[Plain-text document sources]
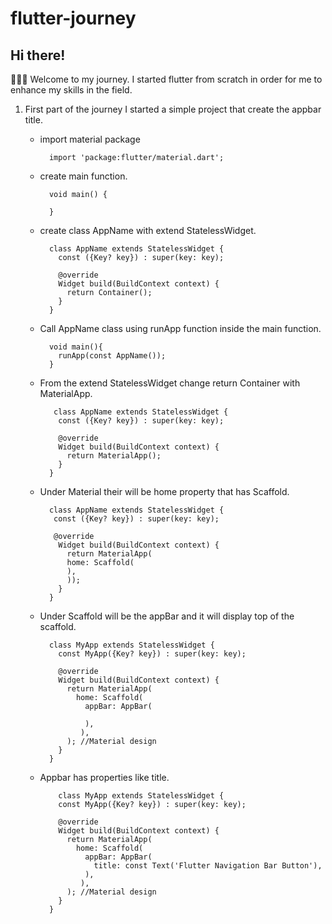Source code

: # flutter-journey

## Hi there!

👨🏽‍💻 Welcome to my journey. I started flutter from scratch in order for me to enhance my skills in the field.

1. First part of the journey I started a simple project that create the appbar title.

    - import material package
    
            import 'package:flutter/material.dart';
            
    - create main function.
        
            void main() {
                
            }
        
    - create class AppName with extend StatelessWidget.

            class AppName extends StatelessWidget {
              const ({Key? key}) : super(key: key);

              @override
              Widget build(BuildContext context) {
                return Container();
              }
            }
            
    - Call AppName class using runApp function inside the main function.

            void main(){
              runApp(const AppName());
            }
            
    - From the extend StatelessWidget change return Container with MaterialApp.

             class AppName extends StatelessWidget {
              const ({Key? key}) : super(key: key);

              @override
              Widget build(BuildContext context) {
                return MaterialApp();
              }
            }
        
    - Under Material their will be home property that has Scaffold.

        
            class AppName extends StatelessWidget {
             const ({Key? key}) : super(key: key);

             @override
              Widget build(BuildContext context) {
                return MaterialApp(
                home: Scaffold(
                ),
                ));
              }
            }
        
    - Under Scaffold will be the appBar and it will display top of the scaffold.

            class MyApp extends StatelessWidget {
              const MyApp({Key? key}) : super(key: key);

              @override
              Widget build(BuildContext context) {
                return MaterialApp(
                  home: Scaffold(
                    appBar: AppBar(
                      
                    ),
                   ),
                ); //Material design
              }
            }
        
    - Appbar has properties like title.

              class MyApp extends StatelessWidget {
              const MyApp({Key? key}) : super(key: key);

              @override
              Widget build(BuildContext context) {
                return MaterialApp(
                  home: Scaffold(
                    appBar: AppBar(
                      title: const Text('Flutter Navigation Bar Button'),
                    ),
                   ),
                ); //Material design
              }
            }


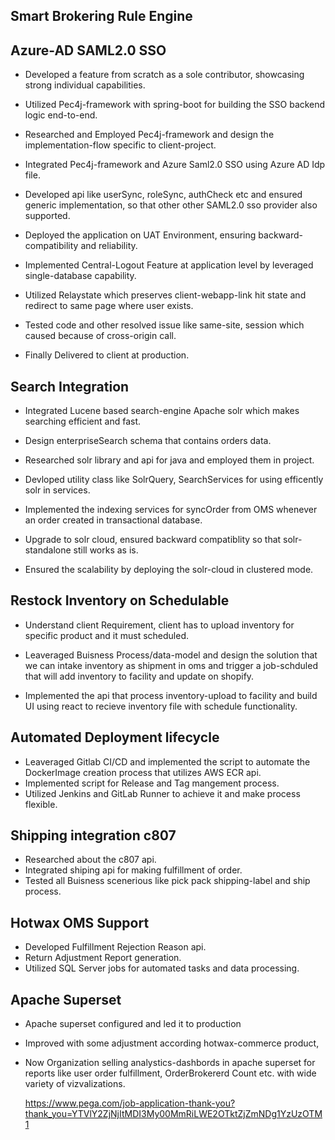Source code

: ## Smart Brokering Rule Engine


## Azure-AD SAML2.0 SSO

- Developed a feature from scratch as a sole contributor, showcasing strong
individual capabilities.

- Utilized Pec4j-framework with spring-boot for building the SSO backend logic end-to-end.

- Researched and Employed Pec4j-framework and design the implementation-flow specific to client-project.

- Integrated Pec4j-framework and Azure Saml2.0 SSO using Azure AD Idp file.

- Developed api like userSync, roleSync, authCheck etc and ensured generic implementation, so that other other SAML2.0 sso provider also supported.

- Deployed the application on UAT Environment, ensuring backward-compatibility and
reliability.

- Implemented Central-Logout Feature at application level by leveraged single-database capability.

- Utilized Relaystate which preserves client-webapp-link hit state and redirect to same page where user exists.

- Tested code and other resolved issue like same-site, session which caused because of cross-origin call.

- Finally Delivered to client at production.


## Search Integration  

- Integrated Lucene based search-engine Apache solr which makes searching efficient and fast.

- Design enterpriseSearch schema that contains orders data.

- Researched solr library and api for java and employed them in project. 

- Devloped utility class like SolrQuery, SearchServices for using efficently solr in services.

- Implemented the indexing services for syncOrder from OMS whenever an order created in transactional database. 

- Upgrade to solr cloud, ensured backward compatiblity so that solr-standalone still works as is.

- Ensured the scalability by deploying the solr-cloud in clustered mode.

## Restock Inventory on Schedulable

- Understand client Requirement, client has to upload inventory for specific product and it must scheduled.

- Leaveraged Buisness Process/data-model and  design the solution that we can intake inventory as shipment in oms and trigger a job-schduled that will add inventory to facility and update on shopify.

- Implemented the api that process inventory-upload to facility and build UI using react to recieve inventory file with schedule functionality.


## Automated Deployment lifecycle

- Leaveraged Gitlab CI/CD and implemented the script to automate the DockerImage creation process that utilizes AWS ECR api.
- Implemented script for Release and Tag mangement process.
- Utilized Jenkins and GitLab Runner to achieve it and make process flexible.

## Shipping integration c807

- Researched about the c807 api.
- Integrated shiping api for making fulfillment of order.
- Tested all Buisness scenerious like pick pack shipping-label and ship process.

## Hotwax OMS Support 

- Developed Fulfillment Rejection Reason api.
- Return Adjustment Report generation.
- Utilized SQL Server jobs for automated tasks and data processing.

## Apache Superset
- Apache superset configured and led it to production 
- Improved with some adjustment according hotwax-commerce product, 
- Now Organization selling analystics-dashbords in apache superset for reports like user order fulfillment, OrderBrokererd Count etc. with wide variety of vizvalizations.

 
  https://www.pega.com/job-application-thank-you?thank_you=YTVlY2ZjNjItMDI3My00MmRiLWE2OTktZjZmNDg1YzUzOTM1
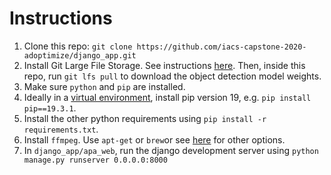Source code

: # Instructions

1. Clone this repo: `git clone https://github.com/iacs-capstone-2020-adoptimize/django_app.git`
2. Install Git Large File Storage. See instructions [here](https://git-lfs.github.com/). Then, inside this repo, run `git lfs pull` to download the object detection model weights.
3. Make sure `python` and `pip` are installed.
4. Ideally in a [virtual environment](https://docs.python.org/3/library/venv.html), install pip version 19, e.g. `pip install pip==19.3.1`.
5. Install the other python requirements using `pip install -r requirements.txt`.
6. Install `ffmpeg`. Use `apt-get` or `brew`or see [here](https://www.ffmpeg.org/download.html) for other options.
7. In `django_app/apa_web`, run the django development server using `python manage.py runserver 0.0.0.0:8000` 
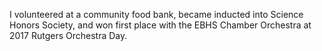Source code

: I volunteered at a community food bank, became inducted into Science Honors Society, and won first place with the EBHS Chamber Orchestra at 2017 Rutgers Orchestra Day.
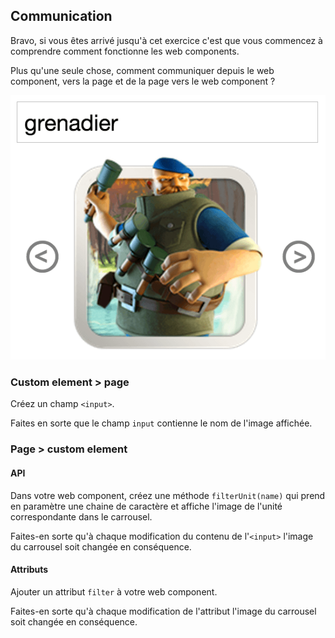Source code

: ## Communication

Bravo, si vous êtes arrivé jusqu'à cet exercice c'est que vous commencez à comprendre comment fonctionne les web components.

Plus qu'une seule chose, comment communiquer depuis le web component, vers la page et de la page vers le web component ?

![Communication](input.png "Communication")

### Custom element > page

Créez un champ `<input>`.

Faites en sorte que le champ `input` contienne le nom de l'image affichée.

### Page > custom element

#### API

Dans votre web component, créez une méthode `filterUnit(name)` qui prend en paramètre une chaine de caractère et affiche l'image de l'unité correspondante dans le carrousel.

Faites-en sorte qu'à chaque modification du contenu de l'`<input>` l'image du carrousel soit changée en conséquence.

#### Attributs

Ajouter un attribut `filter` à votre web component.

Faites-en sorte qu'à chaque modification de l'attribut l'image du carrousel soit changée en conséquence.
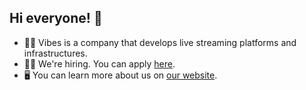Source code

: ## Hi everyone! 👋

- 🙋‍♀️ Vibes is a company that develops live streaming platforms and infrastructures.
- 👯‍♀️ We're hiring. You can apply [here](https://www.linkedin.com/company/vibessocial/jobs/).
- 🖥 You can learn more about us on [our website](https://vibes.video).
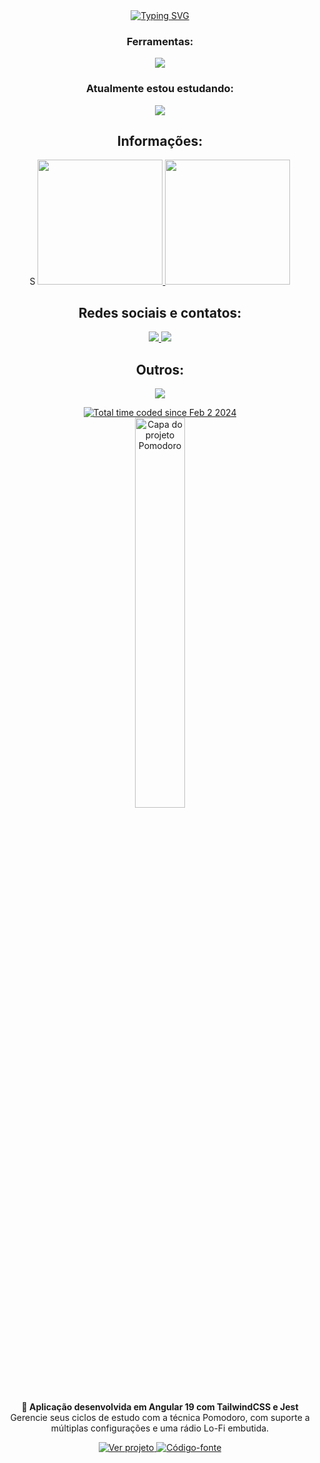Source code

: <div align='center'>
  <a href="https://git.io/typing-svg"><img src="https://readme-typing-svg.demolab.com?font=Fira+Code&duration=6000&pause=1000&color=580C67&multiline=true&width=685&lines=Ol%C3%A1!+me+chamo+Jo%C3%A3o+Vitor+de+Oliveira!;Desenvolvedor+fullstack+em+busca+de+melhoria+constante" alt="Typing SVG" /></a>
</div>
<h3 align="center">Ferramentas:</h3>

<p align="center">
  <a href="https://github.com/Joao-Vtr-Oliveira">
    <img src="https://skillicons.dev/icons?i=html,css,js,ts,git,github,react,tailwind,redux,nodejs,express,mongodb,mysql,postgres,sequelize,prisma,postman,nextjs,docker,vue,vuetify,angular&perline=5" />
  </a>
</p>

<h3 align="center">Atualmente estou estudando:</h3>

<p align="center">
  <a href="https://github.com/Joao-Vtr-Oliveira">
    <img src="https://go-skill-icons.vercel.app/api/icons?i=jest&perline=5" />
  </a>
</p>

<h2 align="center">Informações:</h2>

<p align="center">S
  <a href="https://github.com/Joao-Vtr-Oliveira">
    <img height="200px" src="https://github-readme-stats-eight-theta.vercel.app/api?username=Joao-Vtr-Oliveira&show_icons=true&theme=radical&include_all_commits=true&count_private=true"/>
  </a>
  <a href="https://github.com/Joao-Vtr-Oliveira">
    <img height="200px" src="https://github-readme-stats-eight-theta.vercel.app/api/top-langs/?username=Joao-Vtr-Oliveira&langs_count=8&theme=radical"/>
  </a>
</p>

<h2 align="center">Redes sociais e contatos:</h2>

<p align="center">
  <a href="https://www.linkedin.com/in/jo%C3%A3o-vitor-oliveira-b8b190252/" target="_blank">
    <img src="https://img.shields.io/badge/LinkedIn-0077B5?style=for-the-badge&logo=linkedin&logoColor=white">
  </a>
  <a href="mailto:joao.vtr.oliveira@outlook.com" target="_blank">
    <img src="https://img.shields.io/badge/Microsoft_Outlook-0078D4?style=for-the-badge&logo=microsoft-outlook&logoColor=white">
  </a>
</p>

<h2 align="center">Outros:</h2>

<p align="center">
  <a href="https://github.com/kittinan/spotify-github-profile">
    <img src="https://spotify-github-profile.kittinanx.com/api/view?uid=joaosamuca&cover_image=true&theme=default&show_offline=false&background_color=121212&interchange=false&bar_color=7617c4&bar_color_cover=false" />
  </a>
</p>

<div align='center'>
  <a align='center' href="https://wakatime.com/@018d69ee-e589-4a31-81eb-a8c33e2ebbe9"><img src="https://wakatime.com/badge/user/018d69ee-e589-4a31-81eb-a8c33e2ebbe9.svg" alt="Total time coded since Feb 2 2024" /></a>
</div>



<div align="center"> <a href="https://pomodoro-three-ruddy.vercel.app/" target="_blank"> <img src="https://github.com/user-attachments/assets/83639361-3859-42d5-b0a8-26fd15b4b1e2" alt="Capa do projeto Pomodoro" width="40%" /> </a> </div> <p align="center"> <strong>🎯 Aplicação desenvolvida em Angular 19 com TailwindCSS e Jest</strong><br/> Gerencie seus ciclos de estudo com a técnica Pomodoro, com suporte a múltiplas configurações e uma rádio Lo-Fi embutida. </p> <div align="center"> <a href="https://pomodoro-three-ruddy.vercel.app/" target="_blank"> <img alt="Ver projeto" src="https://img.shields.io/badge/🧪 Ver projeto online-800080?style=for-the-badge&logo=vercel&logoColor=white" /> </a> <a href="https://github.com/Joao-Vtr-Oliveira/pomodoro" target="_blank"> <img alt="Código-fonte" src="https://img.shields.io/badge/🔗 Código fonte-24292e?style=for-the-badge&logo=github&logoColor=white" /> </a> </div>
==
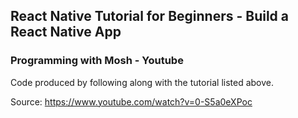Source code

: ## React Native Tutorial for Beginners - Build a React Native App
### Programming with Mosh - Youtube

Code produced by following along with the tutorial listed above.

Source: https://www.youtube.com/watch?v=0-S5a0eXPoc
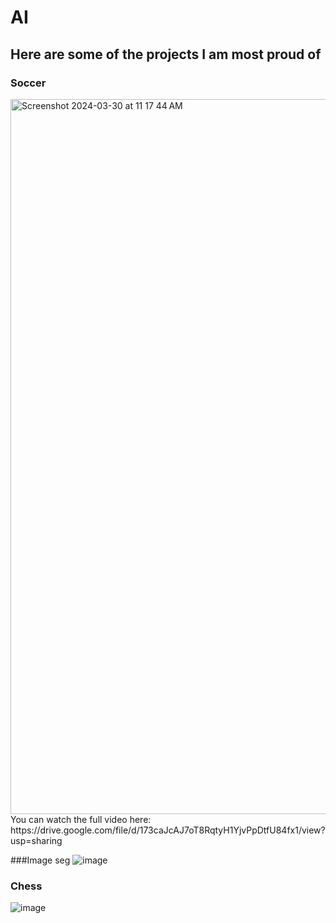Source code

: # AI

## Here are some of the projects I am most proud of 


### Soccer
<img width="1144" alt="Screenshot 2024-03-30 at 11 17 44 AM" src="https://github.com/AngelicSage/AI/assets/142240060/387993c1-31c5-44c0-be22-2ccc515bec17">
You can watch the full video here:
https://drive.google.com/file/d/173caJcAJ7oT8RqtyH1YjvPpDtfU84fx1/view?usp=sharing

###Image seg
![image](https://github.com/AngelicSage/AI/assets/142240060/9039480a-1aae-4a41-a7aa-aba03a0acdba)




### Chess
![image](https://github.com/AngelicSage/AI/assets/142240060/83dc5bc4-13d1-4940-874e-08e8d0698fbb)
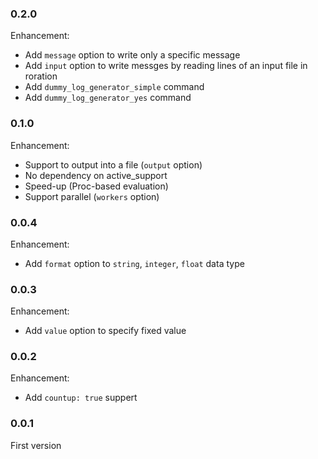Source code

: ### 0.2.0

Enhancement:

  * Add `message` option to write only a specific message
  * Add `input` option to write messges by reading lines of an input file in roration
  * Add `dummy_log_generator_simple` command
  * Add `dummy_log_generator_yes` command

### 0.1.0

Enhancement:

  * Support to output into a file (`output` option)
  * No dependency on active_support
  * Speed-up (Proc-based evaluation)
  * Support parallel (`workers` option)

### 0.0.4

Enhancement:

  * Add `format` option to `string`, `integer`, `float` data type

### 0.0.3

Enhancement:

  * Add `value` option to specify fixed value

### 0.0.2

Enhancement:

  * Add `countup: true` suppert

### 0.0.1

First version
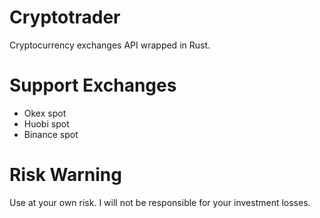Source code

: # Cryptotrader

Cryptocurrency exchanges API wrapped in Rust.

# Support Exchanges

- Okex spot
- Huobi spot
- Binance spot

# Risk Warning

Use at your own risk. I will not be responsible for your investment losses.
==
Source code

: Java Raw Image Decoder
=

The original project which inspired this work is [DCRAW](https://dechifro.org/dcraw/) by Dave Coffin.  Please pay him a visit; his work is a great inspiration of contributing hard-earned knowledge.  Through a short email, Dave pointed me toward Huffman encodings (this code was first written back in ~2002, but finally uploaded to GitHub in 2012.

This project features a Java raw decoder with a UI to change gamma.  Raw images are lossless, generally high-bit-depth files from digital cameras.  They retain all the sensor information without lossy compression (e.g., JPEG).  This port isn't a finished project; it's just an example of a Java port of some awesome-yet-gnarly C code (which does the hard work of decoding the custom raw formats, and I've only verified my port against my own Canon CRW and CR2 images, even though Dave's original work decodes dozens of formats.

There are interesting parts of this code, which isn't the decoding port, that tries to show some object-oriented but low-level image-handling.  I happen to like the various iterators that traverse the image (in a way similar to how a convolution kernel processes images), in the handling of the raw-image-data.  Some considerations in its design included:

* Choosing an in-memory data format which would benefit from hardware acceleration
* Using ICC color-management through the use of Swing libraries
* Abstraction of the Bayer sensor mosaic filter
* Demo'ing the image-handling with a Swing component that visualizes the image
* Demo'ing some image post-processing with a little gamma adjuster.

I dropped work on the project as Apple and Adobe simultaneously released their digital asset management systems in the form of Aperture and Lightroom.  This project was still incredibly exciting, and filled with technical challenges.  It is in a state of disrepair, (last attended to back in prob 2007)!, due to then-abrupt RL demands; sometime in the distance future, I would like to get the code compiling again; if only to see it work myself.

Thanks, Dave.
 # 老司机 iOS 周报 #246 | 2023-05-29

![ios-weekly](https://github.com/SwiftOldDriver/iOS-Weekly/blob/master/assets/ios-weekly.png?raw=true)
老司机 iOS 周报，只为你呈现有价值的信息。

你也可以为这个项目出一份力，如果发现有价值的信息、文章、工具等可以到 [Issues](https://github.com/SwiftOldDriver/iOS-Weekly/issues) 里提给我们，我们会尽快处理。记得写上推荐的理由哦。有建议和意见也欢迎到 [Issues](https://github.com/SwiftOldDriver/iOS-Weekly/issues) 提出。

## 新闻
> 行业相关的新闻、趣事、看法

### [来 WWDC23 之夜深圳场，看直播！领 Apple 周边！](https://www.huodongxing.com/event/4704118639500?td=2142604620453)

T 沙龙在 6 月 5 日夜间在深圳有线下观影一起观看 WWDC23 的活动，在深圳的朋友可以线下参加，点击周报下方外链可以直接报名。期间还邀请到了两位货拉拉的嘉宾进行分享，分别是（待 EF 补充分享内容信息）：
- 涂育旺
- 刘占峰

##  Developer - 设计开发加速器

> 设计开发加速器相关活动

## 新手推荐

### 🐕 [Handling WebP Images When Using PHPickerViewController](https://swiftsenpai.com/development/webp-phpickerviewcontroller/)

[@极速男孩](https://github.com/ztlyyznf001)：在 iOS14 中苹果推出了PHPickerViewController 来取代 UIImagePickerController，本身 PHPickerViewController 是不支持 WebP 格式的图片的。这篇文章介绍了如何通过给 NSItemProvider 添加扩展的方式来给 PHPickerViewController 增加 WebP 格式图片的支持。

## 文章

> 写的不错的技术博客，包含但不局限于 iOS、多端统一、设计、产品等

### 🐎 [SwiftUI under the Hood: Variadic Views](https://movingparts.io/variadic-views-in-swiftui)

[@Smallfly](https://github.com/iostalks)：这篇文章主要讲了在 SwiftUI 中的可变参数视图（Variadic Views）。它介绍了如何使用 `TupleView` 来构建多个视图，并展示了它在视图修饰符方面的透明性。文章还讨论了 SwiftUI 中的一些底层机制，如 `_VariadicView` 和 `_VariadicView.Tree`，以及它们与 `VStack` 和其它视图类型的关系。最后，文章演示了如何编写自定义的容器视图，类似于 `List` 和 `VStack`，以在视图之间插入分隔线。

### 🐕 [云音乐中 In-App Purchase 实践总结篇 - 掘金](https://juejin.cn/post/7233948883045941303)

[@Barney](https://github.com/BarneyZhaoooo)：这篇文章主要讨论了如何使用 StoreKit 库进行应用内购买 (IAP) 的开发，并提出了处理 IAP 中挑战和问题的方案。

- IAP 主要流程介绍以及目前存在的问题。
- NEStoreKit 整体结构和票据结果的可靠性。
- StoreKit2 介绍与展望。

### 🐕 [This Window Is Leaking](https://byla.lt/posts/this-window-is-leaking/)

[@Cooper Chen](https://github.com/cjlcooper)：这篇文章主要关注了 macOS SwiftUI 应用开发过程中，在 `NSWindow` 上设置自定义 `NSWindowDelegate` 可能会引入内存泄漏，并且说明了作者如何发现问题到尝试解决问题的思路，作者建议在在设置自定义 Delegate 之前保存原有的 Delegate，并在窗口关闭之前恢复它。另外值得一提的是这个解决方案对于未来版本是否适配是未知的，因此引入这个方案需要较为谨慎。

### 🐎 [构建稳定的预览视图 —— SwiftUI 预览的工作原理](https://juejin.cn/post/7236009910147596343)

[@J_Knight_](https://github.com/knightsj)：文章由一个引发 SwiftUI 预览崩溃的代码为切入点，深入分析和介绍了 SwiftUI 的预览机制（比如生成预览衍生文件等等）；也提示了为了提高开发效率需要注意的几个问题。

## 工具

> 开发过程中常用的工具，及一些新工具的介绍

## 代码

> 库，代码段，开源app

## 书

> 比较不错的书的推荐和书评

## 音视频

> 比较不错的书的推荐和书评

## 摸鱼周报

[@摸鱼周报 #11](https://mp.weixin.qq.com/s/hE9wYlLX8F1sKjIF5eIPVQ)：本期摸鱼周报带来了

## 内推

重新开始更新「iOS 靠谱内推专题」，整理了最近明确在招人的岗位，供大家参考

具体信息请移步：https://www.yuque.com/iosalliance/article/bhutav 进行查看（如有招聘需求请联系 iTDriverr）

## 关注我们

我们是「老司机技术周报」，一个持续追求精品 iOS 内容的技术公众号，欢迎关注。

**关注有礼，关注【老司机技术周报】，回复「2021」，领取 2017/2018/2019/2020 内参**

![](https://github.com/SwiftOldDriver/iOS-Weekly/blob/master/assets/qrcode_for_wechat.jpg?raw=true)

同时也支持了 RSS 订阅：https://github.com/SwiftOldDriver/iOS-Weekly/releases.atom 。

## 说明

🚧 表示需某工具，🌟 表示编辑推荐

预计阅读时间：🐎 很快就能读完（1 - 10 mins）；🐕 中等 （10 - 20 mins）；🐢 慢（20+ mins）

THE TASK: Where the word "version" appears in a line of the entries, copy that line.

EXERCISE RESULT:
4. Ideally in a [virtual environment](https://docs.python.org/3/library/venv.html), install pip version 19, e.g. `pip install pip==19.3.1`.
First version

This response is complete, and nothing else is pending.